A second problem for the media is that following the ouster of Pol Pot by the
Vietnamese in December 1978, Pol Pot’s forces found a safe haven in Thailand, a U.S.
client state, and for the next 15 years or more were aided and protected there by Thai,
Chinese, British, and U.S. authorities. The U.S. backed Pol Pot’s retention of
Cambodia’s seat in the UN after his ouster (which was greeted with outrage in the
West and was the grounds for intensified economic and political warfare against Vietnam).
This support was designed to hurt Vietnam, which had occupied Cambodia and installed the
friendly Hun Sen government in place of Pol Pot. When Vietnam sought a settlement in the
late 1980s, the U.S. insisted strenuously that Pol Pot be included in the "peace
process" with "the same rights, freedoms and opportunities" as any other
party. In anticipation of a settlement, in the early 1990s the U.S. and its allies not
only protected Pol Pot’s forces from defeat by the Cambodian army, they helped him
rebuild his strength and standing. During this period, the U.S. (and UN) refused to allow
the Pol Pot regime to be referred to as genocidal. In order to oust the Vietnam-supported
government, the U.S. strove to preserve Pol Pot and make him a significant force in the
political struggle in Cambodia.

It is obvious that its long, active support of Pol Pot, as well as its role in the
first phase of the genocide, makes the U.S. sponsorship of a Cambodia Documentation Center
to assemble evidence solely on Pol Pot’s crimes, and its recent alleged interest in
bringing him to trial, dishonest, hypocritical, and problematic. Wasn’t the U.S.
support from 1979-1995 legitimizing? Isn’t the U.S. implicated in his numerous crimes
in cross-border raids, 1979-1998, which killed large numbers of Cambodians?

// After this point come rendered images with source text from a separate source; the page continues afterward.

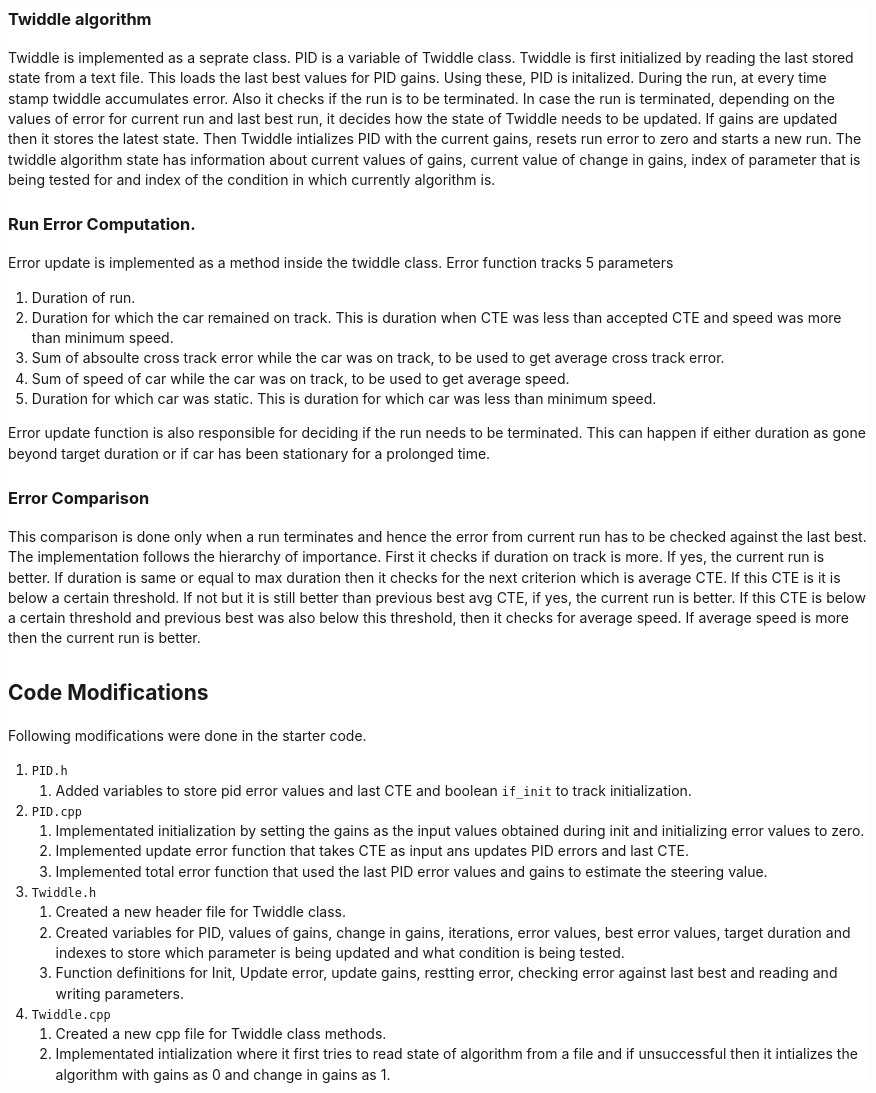 ### Twiddle algorithm
Twiddle is implemented as a seprate class. PID is a variable of Twiddle class. Twiddle is first initialized by reading the last stored state from a text file. This loads the last best values for PID gains. Using these, PID is initalized.
During the run, at every time stamp twiddle accumulates error. Also it checks if the run is to be terminated. In case the run is terminated, depending on the values of error for current run and last best run, it decides how the state of 
Twiddle needs to be updated. If gains are updated then it stores the latest state. Then Twiddle intializes PID with the current gains, resets run error to zero and starts a new run. The twiddle algorithm state has information about current
values of gains, current value of change in gains, index of parameter that is being tested for and index of the condition in which currently algorithm is. 

### Run Error Computation. 
Error update is implemented as a method inside the twiddle class. Error function tracks 5 parameters

1. Duration of run.
2. Duration for which the car remained on track. This is duration when CTE was less than accepted CTE and speed was more than minimum speed.
3. Sum of absoulte cross track error while the car was on track, to be used to get average cross track error.
4. Sum of speed of car while the car was on track, to be used to get average speed.
5. Duration for which car was static. This is duration for which car was less than minimum speed.

Error update function is also responsible for deciding if the run needs to be terminated. This can happen if either duration as gone beyond target duration or if car has been stationary for a prolonged time. 

### Error Comparison
This comparison is done only when a run terminates and hence the error from current run has to be checked against the last best. The implementation follows the hierarchy of importance. First it checks if duration on track is more. If yes, the current run is better. If duration is same or equal to max duration then
it checks for the next criterion which is average CTE. If this CTE is it is below a certain threshold. If not but it is still better than previous best avg CTE, if yes, the current run is better. If this CTE is below a certain threshold and previous best was also below this threshold, then it checks for average speed.
If average speed is more then the current run is better.
 
## Code Modifications
Following modifications were done in the starter code.
1. `PID.h`
	1. Added variables to store pid error values and last CTE and boolean `if_init` to track initialization.
2. `PID.cpp`
	1. Implementated initialization by setting the gains as the input values obtained during init and initializing error values to zero.
	2. Implemented update error function that takes CTE as input ans updates PID errors and last CTE.
	3. Implemented total error function that used the last PID error values and gains to estimate the steering value.
3. `Twiddle.h`
	1. Created a new header file for Twiddle class.
	2. Created variables for PID, values of gains, change in gains, iterations, error values, best error values, target duration and indexes to store which parameter is being updated and what condition is being tested.
	3. Function definitions for Init, Update error, update gains, restting error, checking error against last best and reading and writing parameters.
4. `Twiddle.cpp`
	1. Created a new cpp file for Twiddle class methods.
	2. Implementated intialization where it first tries to read state of algorithm from a file and if unsuccessful then it intializes the algorithm with gains as 0 and change in gains as 1.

A third problem for the media is the biased selectivity in the choice of villain and of
victims worthy of (crocodile) tears. The obvious comparison, and the one I will explore
here, is with Suharto. Suharto came to power in 1965 accompanied by a slaughter of over
700,000 people. This was cold-blooded killing, designed to wipe out a mass movement that
was seen as a political threat, without even a vengeance motive. Suharto also invaded East
Timor in 1975, and over the years was responsible for the death of perhaps 200,000 of a
population of some 700,000. So Suharto was guilty not only of a huge internal slaughter
comparable in scale to that of Pol Pot, he also engineered a genocide in a neighboring
country.

But of course all Suharto’s killing was done with the approval and active support,
or acquiescence, of the U.S. government and the West in general. In the case of the
internal genocidal effort of 1965-66, the U.S. had already armed and trained the
Indonesian military, urged it to act, gave Suharto and his associates lists of people to
be killed, and both in private and public exulted in the outcome. He destroyed not only a
Communist party, but the only mass-based political organization in the country, one that
"had won widespread support not as a revolutionary party but as an organization
defending the interests of the poor within the existing system" (Harold Crouch, Army
and Politics in Indonesia
). The U.S. has never liked mass-based political parties that
work in the interests of the poor, whether in Vietnam, Indonesia, Guatemala, or Nicaragua,
where 45 years of Somoza family elite rule was fine, but the Sandinista party, trying to
apply what the Latin American Studies Association observers at the 1984 election called
the "logic of the majority," was intolerable and had to be removed by force.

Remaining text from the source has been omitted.